[[ Supplied data open ]]

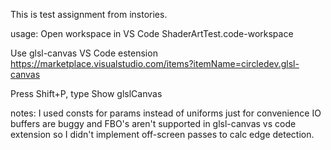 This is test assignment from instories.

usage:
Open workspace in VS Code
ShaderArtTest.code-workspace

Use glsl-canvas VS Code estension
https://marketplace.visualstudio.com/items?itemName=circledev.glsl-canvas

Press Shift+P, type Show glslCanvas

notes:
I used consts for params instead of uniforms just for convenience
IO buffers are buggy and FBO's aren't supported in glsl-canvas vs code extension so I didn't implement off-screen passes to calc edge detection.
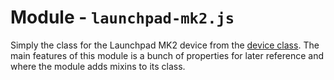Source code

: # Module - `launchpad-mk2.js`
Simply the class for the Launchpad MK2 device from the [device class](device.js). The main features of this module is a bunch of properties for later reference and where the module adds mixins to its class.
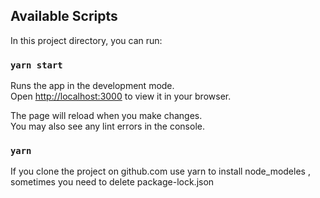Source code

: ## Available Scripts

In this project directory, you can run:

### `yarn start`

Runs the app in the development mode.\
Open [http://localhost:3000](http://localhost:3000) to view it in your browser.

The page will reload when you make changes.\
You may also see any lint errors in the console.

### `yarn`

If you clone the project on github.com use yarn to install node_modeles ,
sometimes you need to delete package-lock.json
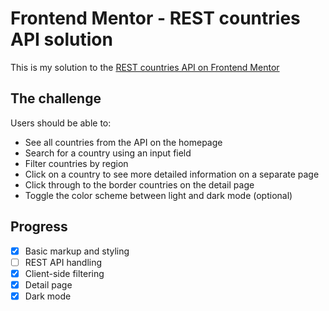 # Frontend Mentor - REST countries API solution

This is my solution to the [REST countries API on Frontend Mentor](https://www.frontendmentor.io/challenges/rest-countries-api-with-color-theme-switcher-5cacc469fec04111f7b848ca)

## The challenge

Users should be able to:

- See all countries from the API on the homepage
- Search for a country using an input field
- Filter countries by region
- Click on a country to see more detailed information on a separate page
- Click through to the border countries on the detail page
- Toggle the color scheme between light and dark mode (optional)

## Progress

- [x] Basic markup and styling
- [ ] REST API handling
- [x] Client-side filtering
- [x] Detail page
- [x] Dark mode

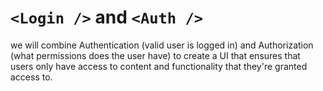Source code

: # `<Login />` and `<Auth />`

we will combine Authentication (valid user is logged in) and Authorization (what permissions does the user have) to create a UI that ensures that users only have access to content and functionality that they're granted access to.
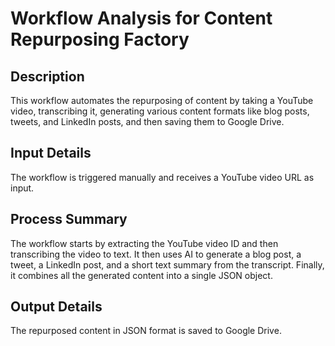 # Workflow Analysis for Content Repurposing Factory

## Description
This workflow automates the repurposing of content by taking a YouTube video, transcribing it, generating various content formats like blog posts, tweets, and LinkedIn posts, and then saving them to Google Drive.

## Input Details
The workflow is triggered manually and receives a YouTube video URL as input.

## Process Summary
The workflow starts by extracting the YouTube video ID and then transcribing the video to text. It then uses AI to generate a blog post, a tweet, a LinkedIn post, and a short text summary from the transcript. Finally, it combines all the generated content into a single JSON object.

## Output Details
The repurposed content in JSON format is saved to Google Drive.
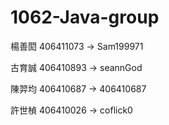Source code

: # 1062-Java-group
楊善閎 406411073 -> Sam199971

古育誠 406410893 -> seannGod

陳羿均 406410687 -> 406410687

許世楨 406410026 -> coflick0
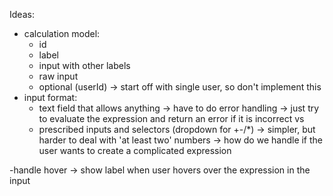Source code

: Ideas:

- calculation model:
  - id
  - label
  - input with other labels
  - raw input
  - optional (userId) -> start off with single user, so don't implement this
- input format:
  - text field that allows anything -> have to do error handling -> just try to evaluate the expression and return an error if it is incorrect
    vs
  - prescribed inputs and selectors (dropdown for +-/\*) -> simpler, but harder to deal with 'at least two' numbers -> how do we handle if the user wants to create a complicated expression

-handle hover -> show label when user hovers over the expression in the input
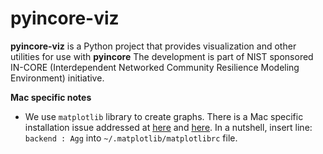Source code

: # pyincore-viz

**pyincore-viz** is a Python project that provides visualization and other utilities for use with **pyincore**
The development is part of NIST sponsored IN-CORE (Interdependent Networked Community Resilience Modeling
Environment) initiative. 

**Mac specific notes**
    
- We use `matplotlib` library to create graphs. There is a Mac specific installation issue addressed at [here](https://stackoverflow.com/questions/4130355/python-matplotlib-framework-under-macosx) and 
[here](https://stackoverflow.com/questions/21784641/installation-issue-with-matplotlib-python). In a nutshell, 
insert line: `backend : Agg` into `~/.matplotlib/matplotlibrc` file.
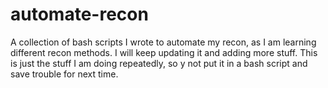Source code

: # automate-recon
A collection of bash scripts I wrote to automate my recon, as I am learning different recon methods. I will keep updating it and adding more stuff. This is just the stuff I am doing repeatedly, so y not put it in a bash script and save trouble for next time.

[[ Supplied data closed ]]

Task objective →
Exact copies of all the entries, without any pictures, are what the answer must contain.

Task response →
 This is test assignment from instories.

usage:
Open workspace in VS Code
ShaderArtTest.code-workspace

Use glsl-canvas VS Code estension
https://marketplace.visualstudio.com/items?itemName=circledev.glsl-canvas

Press Shift+P, type Show glslCanvas

notes:
I used consts for params instead of uniforms just for convenience
IO buffers are buggy and FBO's aren't supported in glsl-canvas vs code extension so I didn't implement off-screen passes to calc edge detection.
Source code

: # Module - `launchpad-mk2.js`
Simply the class for the Launchpad MK2 device from the [device class](device.js). The main features of this module is a bunch of properties for later reference and where the module adds mixins to its class.
Source code

: ## Available Scripts

In this project directory, you can run:

### `yarn start`

Runs the app in the development mode.\
Open [http://localhost:3000](http://localhost:3000) to view it in your browser.

The page will reload when you make changes.\
You may also see any lint errors in the console.

### `yarn`

If you clone the project on github.com use yarn to install node_modeles ,
sometimes you need to delete package-lock.json
 # Frontend Mentor - REST countries API solution

This is my solution to the [REST countries API on Frontend Mentor](https://www.frontendmentor.io/challenges/rest-countries-api-with-color-theme-switcher-5cacc469fec04111f7b848ca)

## The challenge

Users should be able to:

- See all countries from the API on the homepage
- Search for a country using an input field
- Filter countries by region
- Click on a country to see more detailed information on a separate page
- Click through to the border countries on the detail page
- Toggle the color scheme between light and dark mode (optional)

## Progress

- [x] Basic markup and styling
- [ ] REST API handling
- [x] Client-side filtering
- [x] Detail page
- [x] Dark mode

Source code

: # `<Login />` and `<Auth />`

we will combine Authentication (valid user is logged in) and Authorization (what permissions does the user have) to create a UI that ensures that users only have access to content and functionality that they're granted access to.
 # Workflow Analysis for Content Repurposing Factory

## Description
This workflow automates the repurposing of content by taking a YouTube video, transcribing it, generating various content formats like blog posts, tweets, and LinkedIn posts, and then saving them to Google Drive.

## Input Details
The workflow is triggered manually and receives a YouTube video URL as input.

## Process Summary
The workflow starts by extracting the YouTube video ID and then transcribing the video to text. It then uses AI to generate a blog post, a tweet, a LinkedIn post, and a short text summary from the transcript. Finally, it combines all the generated content into a single JSON object.

## Output Details
The repurposed content in JSON format is saved to Google Drive.
Source code

: # 1062-Java-group
楊善閎 406411073 -> Sam199971

古育誠 406410893 -> seannGod

陳羿均 406410687 -> 406410687

許世楨 406410026 -> coflick0
Source code

: Ideas:

- calculation model:
  - id
  - label
  - input with other labels
  - raw input
  - optional (userId) -> start off with single user, so don't implement this
- input format:
  - text field that allows anything -> have to do error handling -> just try to evaluate the expression and return an error if it is incorrect
    vs
  - prescribed inputs and selectors (dropdown for +-/\*) -> simpler, but harder to deal with 'at least two' numbers -> how do we handle if the user wants to create a complicated expression

-handle hover -> show label when user hovers over the expression in the input
Source code

: # pyincore-viz

**pyincore-viz** is a Python project that provides visualization and other utilities for use with **pyincore**
The development is part of NIST sponsored IN-CORE (Interdependent Networked Community Resilience Modeling
Environment) initiative. 

**Mac specific notes**
    
- We use `matplotlib` library to create graphs. There is a Mac specific installation issue addressed at [here](https://stackoverflow.com/questions/4130355/python-matplotlib-framework-under-macosx) and 
[here](https://stackoverflow.com/questions/21784641/installation-issue-with-matplotlib-python). In a nutshell, 
insert line: `backend : Agg` into `~/.matplotlib/matplotlibrc` file.
Source code

: # automate-recon
A collection of bash scripts I wrote to automate my recon, as I am learning different recon methods. I will keep updating it and adding more stuff. This is just the stuff I am doing repeatedly, so y not put it in a bash script and save trouble for next time.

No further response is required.